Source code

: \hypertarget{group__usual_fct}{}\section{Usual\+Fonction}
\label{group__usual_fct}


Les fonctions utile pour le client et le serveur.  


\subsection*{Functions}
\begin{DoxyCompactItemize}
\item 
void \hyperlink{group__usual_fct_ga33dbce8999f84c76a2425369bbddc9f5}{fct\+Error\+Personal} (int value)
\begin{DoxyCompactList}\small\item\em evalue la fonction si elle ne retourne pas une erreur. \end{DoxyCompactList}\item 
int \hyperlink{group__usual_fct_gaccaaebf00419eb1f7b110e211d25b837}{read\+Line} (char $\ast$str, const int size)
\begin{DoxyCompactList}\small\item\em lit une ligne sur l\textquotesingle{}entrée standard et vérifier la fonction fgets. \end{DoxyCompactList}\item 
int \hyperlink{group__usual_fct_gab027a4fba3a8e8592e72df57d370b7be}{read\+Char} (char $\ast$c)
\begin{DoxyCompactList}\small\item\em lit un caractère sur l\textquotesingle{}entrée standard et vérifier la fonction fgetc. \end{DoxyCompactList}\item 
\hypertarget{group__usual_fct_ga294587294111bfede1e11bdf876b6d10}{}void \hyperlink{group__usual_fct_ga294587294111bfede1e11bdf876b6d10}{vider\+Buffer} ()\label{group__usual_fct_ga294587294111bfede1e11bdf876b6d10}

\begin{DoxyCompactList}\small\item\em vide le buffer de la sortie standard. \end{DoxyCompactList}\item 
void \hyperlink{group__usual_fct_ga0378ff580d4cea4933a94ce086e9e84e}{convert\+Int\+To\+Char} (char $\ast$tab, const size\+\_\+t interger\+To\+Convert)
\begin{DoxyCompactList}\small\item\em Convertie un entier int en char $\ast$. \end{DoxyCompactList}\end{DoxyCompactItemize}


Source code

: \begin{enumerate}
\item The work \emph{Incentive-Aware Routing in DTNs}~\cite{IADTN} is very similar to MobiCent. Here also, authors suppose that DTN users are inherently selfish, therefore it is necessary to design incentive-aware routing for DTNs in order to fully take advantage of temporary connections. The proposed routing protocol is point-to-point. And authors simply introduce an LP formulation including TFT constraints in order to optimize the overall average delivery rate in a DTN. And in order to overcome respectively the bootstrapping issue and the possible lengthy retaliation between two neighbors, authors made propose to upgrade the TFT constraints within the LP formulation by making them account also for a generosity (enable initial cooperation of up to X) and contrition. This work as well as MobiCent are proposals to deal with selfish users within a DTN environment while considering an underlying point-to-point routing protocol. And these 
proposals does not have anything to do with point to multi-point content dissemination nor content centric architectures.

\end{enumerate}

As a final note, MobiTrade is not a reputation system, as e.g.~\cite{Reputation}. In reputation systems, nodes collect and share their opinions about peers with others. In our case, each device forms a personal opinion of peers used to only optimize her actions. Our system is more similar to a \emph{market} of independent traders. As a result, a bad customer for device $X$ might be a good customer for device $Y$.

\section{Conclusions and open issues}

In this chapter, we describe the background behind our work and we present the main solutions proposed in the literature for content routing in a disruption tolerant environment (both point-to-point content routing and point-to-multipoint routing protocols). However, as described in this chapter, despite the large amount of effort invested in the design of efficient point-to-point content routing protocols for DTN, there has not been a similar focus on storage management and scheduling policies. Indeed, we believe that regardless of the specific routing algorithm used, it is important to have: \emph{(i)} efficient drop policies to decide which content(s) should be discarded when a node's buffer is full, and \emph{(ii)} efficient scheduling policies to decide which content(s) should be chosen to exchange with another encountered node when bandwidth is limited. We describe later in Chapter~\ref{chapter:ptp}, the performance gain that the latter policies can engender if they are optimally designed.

» **TASK REQUIREMENTS**: Retype the material word for word. Add nothing to it.

» **TASK ANSWER**:
Source code

: \hypertarget{group__usual_fct}{}\section{Usual\+Fonction}
\label{group__usual_fct}


Les fonctions utile pour le client et le serveur.  


\subsection*{Functions}
\begin{DoxyCompactItemize}
\item 
void \hyperlink{group__usual_fct_ga33dbce8999f84c76a2425369bbddc9f5}{fct\+Error\+Personal} (int value)
\begin{DoxyCompactList}\small\item\em evalue la fonction si elle ne retourne pas une erreur. \end{DoxyCompactList}\item 
int \hyperlink{group__usual_fct_gaccaaebf00419eb1f7b110e211d25b837}{read\+Line} (char $\ast$str, const int size)
\begin{DoxyCompactList}\small\item\em lit une ligne sur l\textquotesingle{}entrée standard et vérifier la fonction fgets. \end{DoxyCompactList}\item 
int \hyperlink{group__usual_fct_gab027a4fba3a8e8592e72df57d370b7be}{read\+Char} (char $\ast$c)
\begin{DoxyCompactList}\small\item\em lit un caractère sur l\textquotesingle{}entrée standard et vérifier la fonction fgetc. \end{DoxyCompactList}\item 
\hypertarget{group__usual_fct_ga294587294111bfede1e11bdf876b6d10}{}void \hyperlink{group__usual_fct_ga294587294111bfede1e11bdf876b6d10}{vider\+Buffer} ()\label{group__usual_fct_ga294587294111bfede1e11bdf876b6d10}

\begin{DoxyCompactList}\small\item\em vide le buffer de la sortie standard. \end{DoxyCompactList}\item 
void \hyperlink{group__usual_fct_ga0378ff580d4cea4933a94ce086e9e84e}{convert\+Int\+To\+Char} (char $\ast$tab, const size\+\_\+t interger\+To\+Convert)
\begin{DoxyCompactList}\small\item\em Convertie un entier int en char $\ast$. \end{DoxyCompactList}\end{DoxyCompactItemize}


Source code

: \begin{enumerate}
\item The work \emph{Incentive-Aware Routing in DTNs}~\cite{IADTN} is very similar to MobiCent. Here also, authors suppose that DTN users are inherently selfish, therefore it is necessary to design incentive-aware routing for DTNs in order to fully take advantage of temporary connections. The proposed routing protocol is point-to-point. And authors simply introduce an LP formulation including TFT constraints in order to optimize the overall average delivery rate in a DTN. And in order to overcome respectively the bootstrapping issue and the possible lengthy retaliation between two neighbors, authors made propose to upgrade the TFT constraints within the LP formulation by making them account also for a generosity (enable initial cooperation of up to X) and contrition. This work as well as MobiCent are proposals to deal with selfish users within a DTN environment while considering an underlying point-to-point routing protocol. And these 
proposals does not have anything to do with point to multi-point content dissemination nor content centric architectures.

\end{enumerate}

As a final note, MobiTrade is not a reputation system, as e.g.~\cite{Reputation}. In reputation systems, nodes collect and share their opinions about peers with others. In our case, each device forms a personal opinion of peers used to only optimize her actions. Our system is more similar to a \emph{market} of independent traders. As a result, a bad customer for device $X$ might be a good customer for device $Y$.

\section{Conclusions and open issues}

In this chapter, we describe the background behind our work and we present the main solutions proposed in the literature for content routing in a disruption tolerant environment (both point-to-point content routing and point-to-multipoint routing protocols). However, as described in this chapter, despite the large amount of effort invested in the design of efficient point-to-point content routing protocols for DTN, there has not been a similar focus on storage management and scheduling policies. Indeed, we believe that regardless of the specific routing algorithm used, it is important to have: \emph{(i)} efficient drop policies to decide which content(s) should be discarded when a node's buffer is full, and \emph{(ii)} efficient scheduling policies to decide which content(s) should be chosen to exchange with another encountered node when bandwidth is limited. We describe later in Chapter~\ref{chapter:ptp}, the performance gain that the latter policies can engender if they are optimally designed.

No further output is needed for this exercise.